→ **EXERCISE AIM**: Please output exactly the part of the records below that opens with the line containing "## What it does" and closes with the line containing "Toggle GPIO support", both lines included, and nothing else.

→ **RECORDS TO USE**:
::::
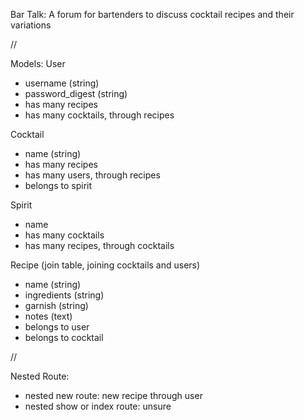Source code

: Bar Talk: A forum for bartenders to discuss cocktail recipes and their variations

//

Models:
User
- username (string)
- password_digest (string)
- has many recipes
- has many cocktails, through recipes

<!-- - has many comments
- has many recipes through comments -->


Cocktail
- name (string)
- has many recipes
- has many users, through recipes
- belongs to spirit

Spirit
- name
- has many cocktails
- has many recipes, through cocktails

Recipe (join table, joining cocktails and users) 
- name (string)
- ingredients (string)
- garnish (string)
- notes (text)
- belongs to user
- belongs to cocktail

<!-- - has many comments
- has many users through comments -->


<!-- Comment? (join table? joining users and recipes)
 - content (text)
 - belongs to user
 - belongs to recipe -->


//

 Nested Route:
- nested new route: new recipe through user
- nested show or index route: unsure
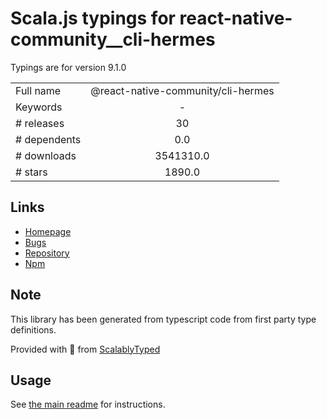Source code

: 
# Scala.js typings for react-native-community__cli-hermes

Typings are for version 9.1.0



|                    |                 |
| ------------------ | :-------------: |
| Full name          | @react-native-community/cli-hermes |
| Keywords           | - |
| # releases         | 30 |
| # dependents       | 0.0 |
| # downloads        | 3541310.0 |
| # stars            | 1890.0 |

## Links
- [Homepage](https://github.com/react-native-community/cli/tree/master/packages/cli-hermes)
- [Bugs](https://github.com/react-native-community/cli/issues)
- [Repository](https://github.com/react-native-community/cli)
- [Npm](https://www.npmjs.com/package/%40react-native-community%2Fcli-hermes)
    


## Note
This library has been generated from typescript code from first party type definitions.

Provided with :purple_heart: from [ScalablyTyped](https://github.com/oyvindberg/ScalablyTyped)

## Usage
See [the main readme](../../readme.md) for instructions.


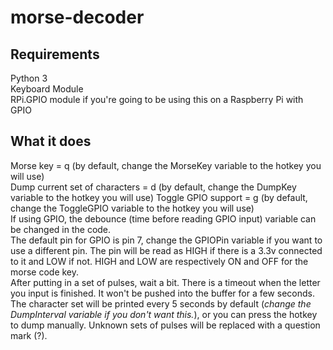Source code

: # morse-decoder

## Requirements
Python 3  
Keyboard Module  
RPi.GPIO module if you're going to be using this on a Raspberry Pi with GPIO

## What it does
Morse key = q (by default, change the MorseKey variable to the hotkey you will use)   
Dump current set of characters = d (by default, change the DumpKey variable to the hotkey you will use)
Toggle GPIO support = g (by default, change the ToggleGPIO variable to the hotkey you will use)  
If using GPIO, the debounce (time before reading GPIO input) variable can be changed in the code.  
The default pin for GPIO is pin 7, change the GPIOPin variable if you want to use a different pin. The pin will be read as HIGH if there is a 3.3v connected to it and LOW if not. HIGH and LOW are respectively ON and OFF for the morse code key.  
After putting in a set of pulses, wait a bit. There is a timeout when the letter you input is finished. It won't be pushed into the buffer for a few seconds.  
The character set will be printed every 5 seconds by default (*change the DumpInterval variable if you don't want this.*), or you can press the hotkey to dump manually.
Unknown sets of pulses will be replaced with a question mark (?).

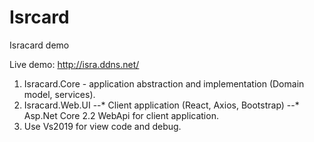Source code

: # Isrcard
Isracard demo

Live demo:
http://isra.ddns.net/

1. Isracard.Core - application abstraction and implementation (Domain model, services).
2. Isracard.Web.UI
--* Client application (React, Axios, Bootstrap) 
--*  Asp.Net Core 2.2 WebApi for client application.
3. Use Vs2019 for view code and debug.

   

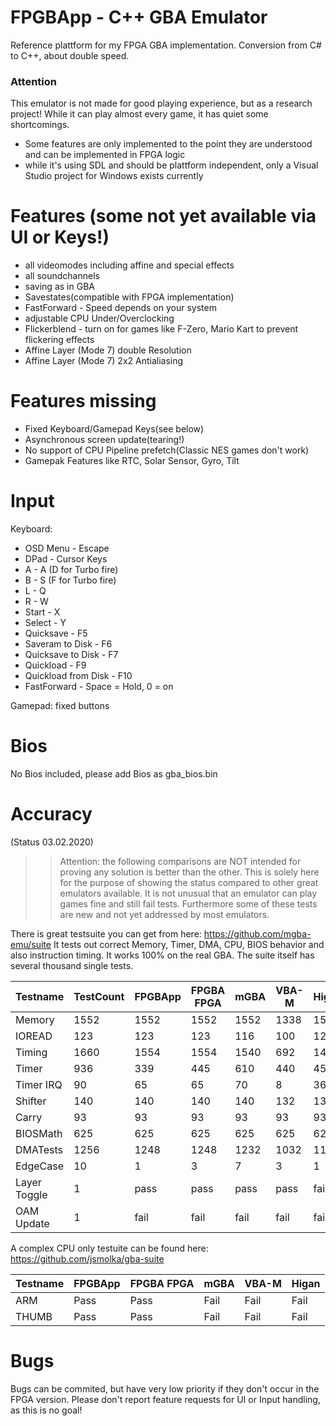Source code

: # FPGBApp - C++ GBA Emulator 

Reference plattform for my FPGA GBA implementation. 
Conversion from C# to C++, about double speed.

### Attention
This emulator is not made for good playing experience, but as a research project!
While it can play almost every game, it has quiet some shortcomings.

- Some features are only implemented to the point they are understood and can be implemented in FPGA logic
- while it's using SDL and should be plattform independent, only a Visual Studio project for Windows exists currently

# Features (some not yet available via UI or Keys!)
- all videomodes including affine and special effects
- all soundchannels
- saving as in GBA
- Savestates(compatible with FPGA implementation)
- FastForward - Speed depends on your system
- adjustable CPU Under/Overclocking
- Flickerblend - turn on for games like F-Zero, Mario Kart to prevent flickering effects
- Affine Layer (Mode 7) double Resolution  
- Affine Layer (Mode 7) 2x2 Antialiasing

# Features missing
- Fixed Keyboard/Gamepad Keys(see below)
- Asynchronous screen update(tearing!)
- No support of CPU Pipeline prefetch(Classic NES games don't work)
- Gamepak Features like RTC, Solar Sensor, Gyro, Tilt

# Input
Keyboard:
- OSD Menu - Escape
- DPad - Cursor Keys
- A - A (D for Turbo fire)
- B - S (F for Turbo fire)
- L - Q
- R - W
- Start - X
- Select - Y
- Quicksave - F5
- Saveram to Disk - F6
- Quicksave to Disk - F7
- Quickload - F9
- Quickload from Disk - F10
- FastForward - Space = Hold, 0 = on

Gamepad: fixed buttons

# Bios
No Bios included, please add Bios as gba_bios.bin

# Accuracy

(Status 03.02.2020)

>> Attention: the following comparisons are NOT intended for proving any solution is better than the other.
>> This is solely here for the purpose of showing the status compared to other great emulators available.
>> It is not unusual that an emulator can play games fine and still fail tests. 
>> Furthermore some of these tests are new and not yet addressed by most emulators.

There is great testsuite you can get from here: https://github.com/mgba-emu/suite
It tests out correct Memory, Timer, DMA, CPU, BIOS behavior and also instruction timing. It works 100% on the real GBA.
The suite itself has several thousand single tests.

Testname      | TestCount | FPGBApp    | FPGBA FPGA | mGBA | VBA-M | Higan
--------------|-----------|------------|----------- |------|-------|-------
Memory        |      1552 |  1552      |   1552     | 1552 |  1338 | 1552
IOREAD        |       123 |   123      |      123   |  116 |   100 |  123
Timing        |      1660 |  1554      |     1554   | 1540 |   692 | 1424
Timer         |       936 |   339      |      445   |  610 |   440 |  457
Timer IRQ     |        90 |    65      |       65   |   70 |     8 |   36
Shifter       |       140 |   140      |      140   |  140 |   132 |  132
Carry         |        93 |    93      |       93   |   93 |    93 |   93
BIOSMath      |       625 |   625      |      625   |  625 |   625 |  625
DMATests      |      1256 |  1248      |     1248   | 1232 |  1032 | 1136
EdgeCase      |        10 |     1      |        3   |    7 |     3 |    1
Layer Toggle  |         1 |  pass      |     pass   | pass |  pass | fail 
OAM Update    |         1 |  fail      |     fail   | fail |  fail | fail


A complex CPU only testuite can be found here: https://github.com/jsmolka/gba-suite

Testname | FPGBApp    | FPGBA FPGA| mGBA | VBA-M | Higan
---------|------------|-----------|------|-------|-------
ARM      |  Pass      |  Pass     | Fail |  Fail |  Fail
THUMB    |  Pass      |  Pass     | Fail |  Fail |  Fail


# Bugs

Bugs can be commited, but have very low priority if they don't occur in the FPGA version.
Please don't report feature requests for UI or Input handling, as this is no goal!
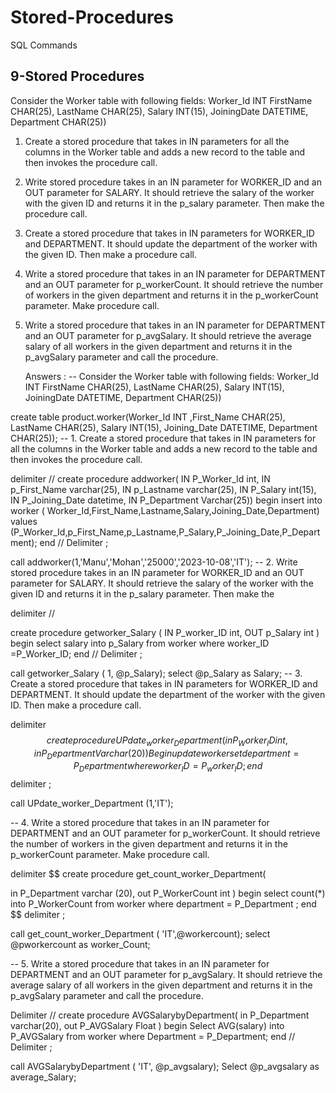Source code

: # Stored-Procedures
SQL Commands
 ## 9-Stored Procedures
Consider the Worker table with following fields: Worker_Id INT FirstName CHAR(25), LastName CHAR(25), Salary INT(15), JoiningDate DATETIME, Department CHAR(25))
 1. Create a stored procedure that takes in IN parameters for all the columns in the Worker table and adds a new record to the table and then invokes the procedure call. 
2. Write stored procedure takes in an IN parameter for WORKER_ID and an OUT parameter for SALARY. It should retrieve the salary of the worker with the given ID and returns it in the p_salary parameter. Then make the procedure call.
 3. Create a stored procedure that takes in IN parameters for WORKER_ID and DEPARTMENT. It should update the department of the worker with the given ID. Then make a procedure call.
 4. Write a stored procedure that takes in an IN parameter for DEPARTMENT and an OUT parameter for p_workerCount. It should retrieve the number of workers in the given department and returns it in the p_workerCount parameter. Make procedure call. 
5. Write a stored procedure that takes in an IN parameter for DEPARTMENT and an OUT parameter for p_avgSalary. It should retrieve the average salary of all workers in the given department and returns it in the p_avgSalary parameter and call the procedure.


   Answers :
-- Consider the Worker table with following fields: Worker_Id INT FirstName CHAR(25), LastName CHAR(25), Salary INT(15), JoiningDate DATETIME, Department CHAR(25))

create table product.worker(Worker_Id INT ,First_Name CHAR(25), LastName CHAR(25), Salary INT(15), Joining_Date DATETIME, Department CHAR(25));
-- 1. Create a stored procedure that takes in IN parameters for all the columns in the Worker table and adds a new record to the table and then invokes the procedure call. 

delimiter //
create procedure addworker(
IN P_Worker_Id int,
IN p_First_Name varchar(25),
IN p_Lastname varchar(25),
IN P_Salary int(15),
IN P_Joining_Date datetime,
IN P_Department Varchar(25))
begin
insert into worker ( Worker_Id,First_Name,Lastname,Salary,Joining_Date,Department)
values (P_Worker_Id,p_First_Name,p_Lastname,P_Salary,P_Joining_Date,P_Department);
end //
Delimiter ;

call addworker(1,'Manu','Mohan','25000','2023-10-08','IT');
-- 2. Write stored procedure takes in an IN parameter for WORKER_ID and an OUT parameter for SALARY. It should retrieve the salary of the worker with the given ID and returns it in the p_salary parameter. Then make the

delimiter //

create procedure getworker_Salary 
( IN P_worker_ID int,
OUT p_Salary int )
begin
select salary into p_Salary from worker where worker_ID =P_Worker_ID;
end //
Delimiter ;  

call getworker_Salary ( 1, @p_Salary);
select @p_Salary as Salary;
--  3. Create a stored procedure that takes in IN parameters for WORKER_ID and DEPARTMENT. It should update the department of the worker with the given ID. Then make a procedure call.

delimiter $$
create procedure UPdate_worker_Department(
in	P_Worker_ID int,
in P_Department Varchar(20) )
Begin
update worker
set department = P_Department where worker_ID = P_worker_ID;
end $$
delimiter ;

call UPdate_worker_Department (1,'IT');

-- 4. Write a stored procedure that takes in an IN parameter for DEPARTMENT and an OUT parameter for p_workerCount. It should retrieve the number of workers in the given department and returns it in the p_workerCount parameter. Make procedure call. 


delimiter $$
create procedure get_count_worker_Department(

in P_Department varchar (20),
out P_WorkerCount int )
begin
select count(*) into P_WorkerCount from worker where department = P_Department ;
end $$
delimiter ;

call get_count_worker_Department ( 'IT',@workercount);
select @pworkercount as worker_Count;

-- 5. Write a stored procedure that takes in an IN parameter for DEPARTMENT and an OUT parameter for p_avgSalary. It should retrieve the average salary of all workers in the given department and returns it in the p_avgSalary parameter and call the procedure.

Delimiter //
create procedure AVGSalarybyDepartment(
in P_Department varchar(20),
out P_AVGSalary Float
)
begin
Select AVG(salary) into P_AVGSalary from worker
where Department = P_Department;
end //
Delimiter ; 

call AVGSalarybyDepartment ( 'IT', @p_avgsalary);
Select @p_avgsalary as average_Salary;

   
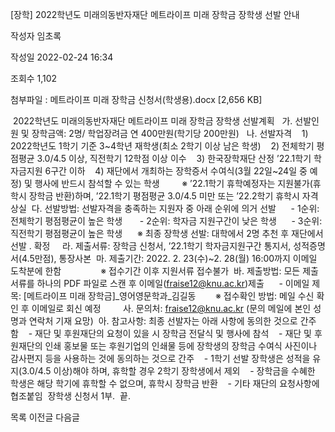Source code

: [장학] 2022학년도 미래의동반자재단 메트라이프 미래 장학금 장학생 선발 안내



작성자
임초록


작성일
2022-02-24 16:34


조회수
1,102


첨부파일 : 메트라이프 미래 장학금 신청서(학생용).docx [2,656 KB]


﻿ 2022학년도 미래의동반자재단 메트라이프 미래 장학금 장학생 선발계획   가. 선발인원 및 장학금액: 2명/ 학업장려금 연 400만원(학기당 200만원)   나. 선발자격    1) 2022학년도 1학기 기준 3~4학년 재학생(최소 2학기 이상 남은 학생)    2) 전체학기 평점평균 3.0/4.5 이상, 직전학기 12학점 이상 이수    3) 한국장학재단 산정 ’22.1학기 학자금지원 6구간 이하    4) 재단에서 개최하는 장학증서 수여식(3월 22일~24일 중 예정) 및 행사에 반드시 참석할 수 있는 학생         ※ ’22.1학기 휴학예정자는 지원불가(휴학시 장학금 반환)하며, ’22.1학기 평점평균 3.0/4.5 미만 또는 ’22.2학기 휴학시 자격상실  다. 선발방법: 선발자격을 충족하는 지원자 중 아래 순위에 의거 선발      - 1순위: 전체학기 평점평균이 높은 학생       - 2순위: 학자금 지원구간이 낮은 학생      - 3순위: 직전학기 평점평균이 높은 학생      ※ 최종 장학생 선발: 대학에서 2명 추천 후 재단에서 선발 ․ 확정     라. 제출서류: 장학금 신청서, ’22.1학기 학자금지원구간 통지서, 성적증명서(4.5만점), 통장사본  마. 제출기간: 2022. 2. 23(수)~2. 28(월) 16:00까지 이메일 도착분에 한함                ※ 접수기간 이후 지원서류 접수불가  바. 제출방법: 모든 제출 서류를 하나의 PDF 파일로 스캔 후 이메일(fraise12@knu.ac.kr)제출      - 이메일 제목: [메트라이프 미래 장학금]\_영어영문학과\_김길동        ※ 접수확인 방법: 메일 수신 확인 후 이메일로 회신 예정         사. 문의처: fraise12@knu.ac.kr (문의 메일에 본인 성명과 연락처 기재 요망)  아. 참고사항: 최종 선발자는 아래 사항에 동의한 것으로 간주함    - 재단 및 후원재단의 요청이 있을 시 장학금 전달식 및 행사에 참석    - 재단 및 후원재단의 인쇄 홍보물 또는 후원기업의 인쇄물 등에 장학생의 장학금 수여식 사진이나 감사편지 등을 사용하는 것에 동의하는 것으로 간주    - 1학기 선발 장학생은 성적을 유지(3.0/4.5 이상)해야 하며, 휴학할 경우 2학기 장학생에서 제외    - 장학금을 수혜한 학생은 해당 학기에 휴학할 수 없으며, 휴학시 장학금 반환    - 기타 재단의 요청사항에 협조붙임  장학생 신청서 1부.  끝.





목록
이전글
다음글




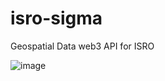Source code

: # isro-sigma
Geospatial Data web3 API for ISRO


![image](https://user-images.githubusercontent.com/57835412/155118287-2bb800b0-1090-488c-bf27-c4485f986827.png)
::::
→ **YOUR SOLUTION**:
## What it does
Morse key = q (by default, change the MorseKey variable to the hotkey you will use)   
Dump current set of characters = d (by default, change the DumpKey variable to the hotkey you will use)
Toggle GPIO support = g (by default, change the ToggleGPIO variable to the hotkey you will use)  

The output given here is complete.